[Given records]
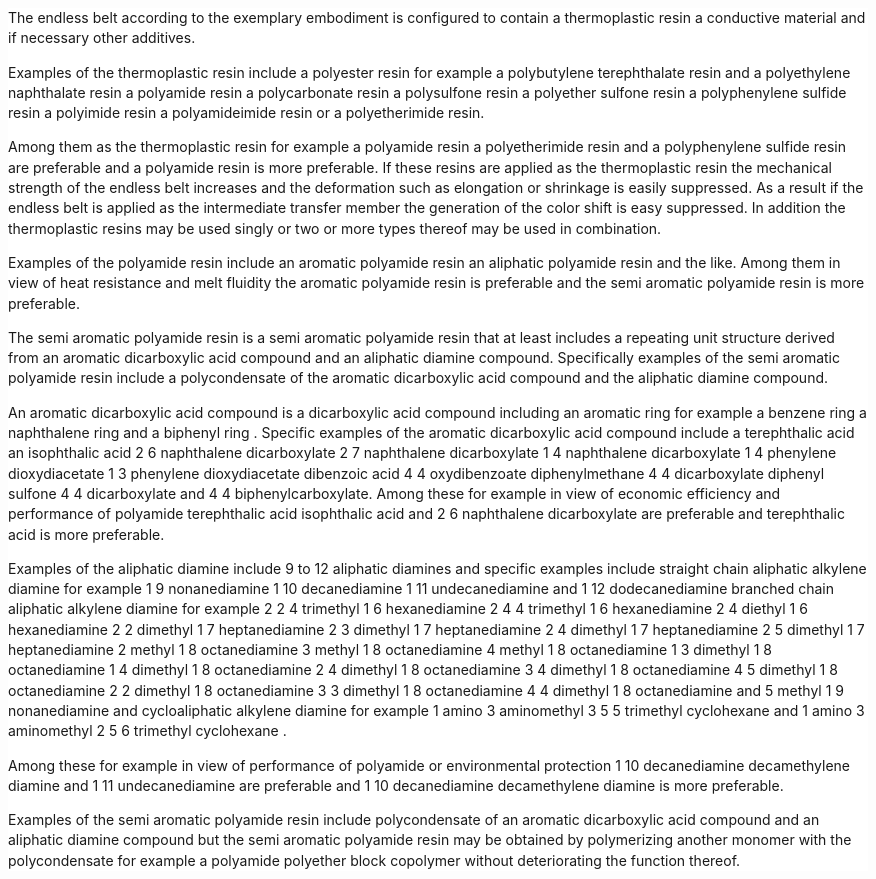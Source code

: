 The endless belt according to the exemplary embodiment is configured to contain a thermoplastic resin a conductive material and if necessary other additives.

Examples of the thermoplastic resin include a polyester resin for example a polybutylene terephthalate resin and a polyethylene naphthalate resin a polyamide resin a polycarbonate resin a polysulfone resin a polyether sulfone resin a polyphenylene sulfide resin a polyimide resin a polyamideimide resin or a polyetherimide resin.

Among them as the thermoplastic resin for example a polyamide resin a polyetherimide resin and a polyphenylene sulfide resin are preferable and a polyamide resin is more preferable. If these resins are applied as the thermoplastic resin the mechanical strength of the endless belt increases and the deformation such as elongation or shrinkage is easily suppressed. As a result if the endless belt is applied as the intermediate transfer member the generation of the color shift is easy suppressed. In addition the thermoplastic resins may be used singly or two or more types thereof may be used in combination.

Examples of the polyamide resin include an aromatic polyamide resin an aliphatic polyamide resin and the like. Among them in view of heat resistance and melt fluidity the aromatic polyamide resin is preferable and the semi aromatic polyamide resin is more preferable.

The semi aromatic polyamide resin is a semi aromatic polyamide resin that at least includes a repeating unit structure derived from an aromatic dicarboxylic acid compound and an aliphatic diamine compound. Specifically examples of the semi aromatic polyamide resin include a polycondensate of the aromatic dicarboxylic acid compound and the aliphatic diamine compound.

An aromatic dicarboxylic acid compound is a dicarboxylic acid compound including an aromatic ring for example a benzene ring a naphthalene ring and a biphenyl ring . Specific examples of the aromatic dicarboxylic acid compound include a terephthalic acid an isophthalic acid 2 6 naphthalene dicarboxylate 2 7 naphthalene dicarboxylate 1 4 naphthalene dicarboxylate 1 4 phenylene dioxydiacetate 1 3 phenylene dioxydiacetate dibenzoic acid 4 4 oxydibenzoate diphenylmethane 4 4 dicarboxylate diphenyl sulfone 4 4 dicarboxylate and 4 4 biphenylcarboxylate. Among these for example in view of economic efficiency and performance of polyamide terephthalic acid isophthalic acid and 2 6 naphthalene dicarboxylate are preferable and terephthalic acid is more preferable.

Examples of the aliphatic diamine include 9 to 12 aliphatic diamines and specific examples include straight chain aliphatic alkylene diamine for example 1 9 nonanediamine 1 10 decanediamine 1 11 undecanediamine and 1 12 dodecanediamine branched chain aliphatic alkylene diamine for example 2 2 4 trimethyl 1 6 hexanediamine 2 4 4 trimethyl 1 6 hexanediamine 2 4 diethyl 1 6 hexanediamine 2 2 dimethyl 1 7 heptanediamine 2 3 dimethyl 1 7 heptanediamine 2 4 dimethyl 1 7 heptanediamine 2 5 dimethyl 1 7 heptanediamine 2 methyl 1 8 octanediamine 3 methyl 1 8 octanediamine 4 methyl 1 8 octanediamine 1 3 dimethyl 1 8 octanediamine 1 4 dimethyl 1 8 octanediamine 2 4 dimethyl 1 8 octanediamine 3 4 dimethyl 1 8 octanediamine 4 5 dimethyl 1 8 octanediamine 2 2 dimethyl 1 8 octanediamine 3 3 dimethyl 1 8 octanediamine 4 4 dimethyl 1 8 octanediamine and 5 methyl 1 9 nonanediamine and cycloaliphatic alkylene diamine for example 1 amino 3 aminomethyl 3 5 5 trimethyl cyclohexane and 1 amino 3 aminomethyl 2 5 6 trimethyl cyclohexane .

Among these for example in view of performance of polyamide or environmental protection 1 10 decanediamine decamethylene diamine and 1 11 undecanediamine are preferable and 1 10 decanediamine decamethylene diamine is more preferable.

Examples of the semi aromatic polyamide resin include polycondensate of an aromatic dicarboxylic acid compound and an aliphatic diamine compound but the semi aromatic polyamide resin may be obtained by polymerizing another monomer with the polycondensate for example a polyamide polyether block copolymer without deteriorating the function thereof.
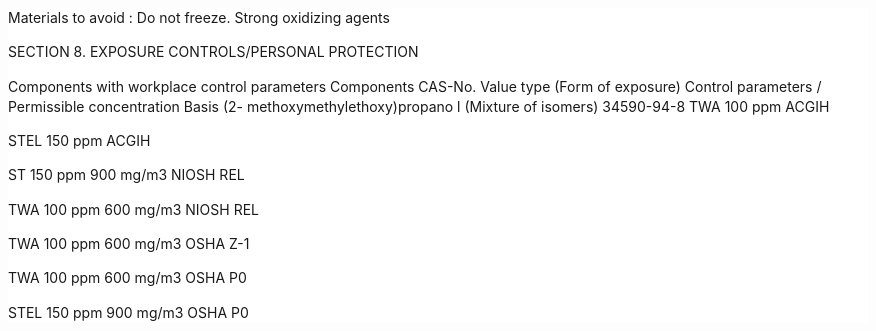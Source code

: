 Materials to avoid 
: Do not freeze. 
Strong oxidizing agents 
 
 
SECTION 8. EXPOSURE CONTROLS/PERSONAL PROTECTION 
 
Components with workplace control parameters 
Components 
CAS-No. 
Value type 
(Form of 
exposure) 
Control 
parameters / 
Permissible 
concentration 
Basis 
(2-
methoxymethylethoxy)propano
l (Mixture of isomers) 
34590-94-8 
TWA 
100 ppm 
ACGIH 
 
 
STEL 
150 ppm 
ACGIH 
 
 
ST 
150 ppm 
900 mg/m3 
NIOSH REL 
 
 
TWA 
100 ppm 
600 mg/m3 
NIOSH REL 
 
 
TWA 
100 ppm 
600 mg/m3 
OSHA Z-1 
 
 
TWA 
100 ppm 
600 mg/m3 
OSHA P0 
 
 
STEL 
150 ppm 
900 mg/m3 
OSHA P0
[/Given records]
* _Task to complete_: Give all the entries again exactly, dropping each picture.

* _Written solution_:
Source code

: The endless belt according to the exemplary embodiment is configured to contain a thermoplastic resin a conductive material and if necessary other additives.

Examples of the thermoplastic resin include a polyester resin for example a polybutylene terephthalate resin and a polyethylene naphthalate resin a polyamide resin a polycarbonate resin a polysulfone resin a polyether sulfone resin a polyphenylene sulfide resin a polyimide resin a polyamideimide resin or a polyetherimide resin.

Among them as the thermoplastic resin for example a polyamide resin a polyetherimide resin and a polyphenylene sulfide resin are preferable and a polyamide resin is more preferable. If these resins are applied as the thermoplastic resin the mechanical strength of the endless belt increases and the deformation such as elongation or shrinkage is easily suppressed. As a result if the endless belt is applied as the intermediate transfer member the generation of the color shift is easy suppressed. In addition the thermoplastic resins may be used singly or two or more types thereof may be used in combination.

Examples of the polyamide resin include an aromatic polyamide resin an aliphatic polyamide resin and the like. Among them in view of heat resistance and melt fluidity the aromatic polyamide resin is preferable and the semi aromatic polyamide resin is more preferable.

The semi aromatic polyamide resin is a semi aromatic polyamide resin that at least includes a repeating unit structure derived from an aromatic dicarboxylic acid compound and an aliphatic diamine compound. Specifically examples of the semi aromatic polyamide resin include a polycondensate of the aromatic dicarboxylic acid compound and the aliphatic diamine compound.

An aromatic dicarboxylic acid compound is a dicarboxylic acid compound including an aromatic ring for example a benzene ring a naphthalene ring and a biphenyl ring . Specific examples of the aromatic dicarboxylic acid compound include a terephthalic acid an isophthalic acid 2 6 naphthalene dicarboxylate 2 7 naphthalene dicarboxylate 1 4 naphthalene dicarboxylate 1 4 phenylene dioxydiacetate 1 3 phenylene dioxydiacetate dibenzoic acid 4 4 oxydibenzoate diphenylmethane 4 4 dicarboxylate diphenyl sulfone 4 4 dicarboxylate and 4 4 biphenylcarboxylate. Among these for example in view of economic efficiency and performance of polyamide terephthalic acid isophthalic acid and 2 6 naphthalene dicarboxylate are preferable and terephthalic acid is more preferable.

Examples of the aliphatic diamine include 9 to 12 aliphatic diamines and specific examples include straight chain aliphatic alkylene diamine for example 1 9 nonanediamine 1 10 decanediamine 1 11 undecanediamine and 1 12 dodecanediamine branched chain aliphatic alkylene diamine for example 2 2 4 trimethyl 1 6 hexanediamine 2 4 4 trimethyl 1 6 hexanediamine 2 4 diethyl 1 6 hexanediamine 2 2 dimethyl 1 7 heptanediamine 2 3 dimethyl 1 7 heptanediamine 2 4 dimethyl 1 7 heptanediamine 2 5 dimethyl 1 7 heptanediamine 2 methyl 1 8 octanediamine 3 methyl 1 8 octanediamine 4 methyl 1 8 octanediamine 1 3 dimethyl 1 8 octanediamine 1 4 dimethyl 1 8 octanediamine 2 4 dimethyl 1 8 octanediamine 3 4 dimethyl 1 8 octanediamine 4 5 dimethyl 1 8 octanediamine 2 2 dimethyl 1 8 octanediamine 3 3 dimethyl 1 8 octanediamine 4 4 dimethyl 1 8 octanediamine and 5 methyl 1 9 nonanediamine and cycloaliphatic alkylene diamine for example 1 amino 3 aminomethyl 3 5 5 trimethyl cyclohexane and 1 amino 3 aminomethyl 2 5 6 trimethyl cyclohexane .

Among these for example in view of performance of polyamide or environmental protection 1 10 decanediamine decamethylene diamine and 1 11 undecanediamine are preferable and 1 10 decanediamine decamethylene diamine is more preferable.

Examples of the semi aromatic polyamide resin include polycondensate of an aromatic dicarboxylic acid compound and an aliphatic diamine compound but the semi aromatic polyamide resin may be obtained by polymerizing another monomer with the polycondensate for example a polyamide polyether block copolymer without deteriorating the function thereof.
Source code

: Materials to avoid 
: Do not freeze. 
Strong oxidizing agents 
 
 
SECTION 8. EXPOSURE CONTROLS/PERSONAL PROTECTION 
 
Components with workplace control parameters 
Components 
CAS-No. 
Value type 
(Form of 
exposure) 
Control 
parameters / 
Permissible 
concentration 
Basis 
(2-
methoxymethylethoxy)propano
l (Mixture of isomers) 
34590-94-8 
TWA 
100 ppm 
ACGIH 
 
 
STEL 
150 ppm 
ACGIH 
 
 
ST 
150 ppm 
900 mg/m3 
NIOSH REL 
 
 
TWA 
100 ppm 
600 mg/m3 
NIOSH REL 
 
 
TWA 
100 ppm 
600 mg/m3 
OSHA Z-1 
 
 
TWA 
100 ppm 
600 mg/m3 
OSHA P0 
 
 
STEL 
150 ppm 
900 mg/m3 
OSHA P0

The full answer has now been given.